Other startups working on neuro implants include Neuralink, a company that is supported by Elon Musk. Based in San Francisco, the company is “developing ultra-high bandwidth brain-machine interfaces to connect humans and computers,” according to its website.

The tremendous advances in computing power, speed, and size have made it possible for Paradromics to do its research and development. It’s the beneficiary of Moore’s Law which states that the number of transistors on integrated circuits doubles every 18 months.

On one side, Paradromics’ nickel-sized device, the Neural Input-Output Bus, called NIOB, looks like a hairbrush with about 50,000 microwires that is modular, allowing for recording and stimulating up to 1 million neurons. The current state of the art in brain-machine interfaces (The Utah Array) records from approximately 100 neurons. The Utah Array is a neural prosthetic from Blackrock Microsystems, based in Salt Lake City, Utah.

“Everything that we do outside of the body is just turn key engineering,” Angle said.

On the software side, Paradromics is using machine learning algorithms that were invented by other companies and other academic groups for the kinds of things Facebook and Google use them for.

“We can happily adapt those tools and use them for our own purposes,” Angle said.

The same machine learning that allows people to recognize pictures of cats on the Internet, can be deployed by Paradromics to provide data to the brain.
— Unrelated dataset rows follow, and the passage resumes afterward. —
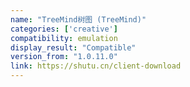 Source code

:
 ```yaml
---
name: "TreeMind树图 (TreeMind)"
categories: ['creative']
compatibility: emulation
display_result: "Compatible"
version_from: "1.0.11.0"
link: https://shutu.cn/client-download
---
```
Eventually Paradromics technology will allow doctors to restore brain functions for people suffering from schizophrenia.

“It’s not today but it will definitely be happening sooner than you’d think,” Angle said.

And Paradromics goal is to work with payers or insurance companies, healthcare providers and Medicaid to make sure people can get the device and that they don’t have to pay huge sums of money out of pocket.

“For us to win, it has to be a device that can be reimbursed through insurance,” Angle said. Like how being prescribed a cochlear implant or pacemaker works today.

A team at Paradromics takes ethics very seriously and is working on an ethical statement about how the technology can be used, according to a company spokesman. It expects to publish that statement in the next few months on their website, he said.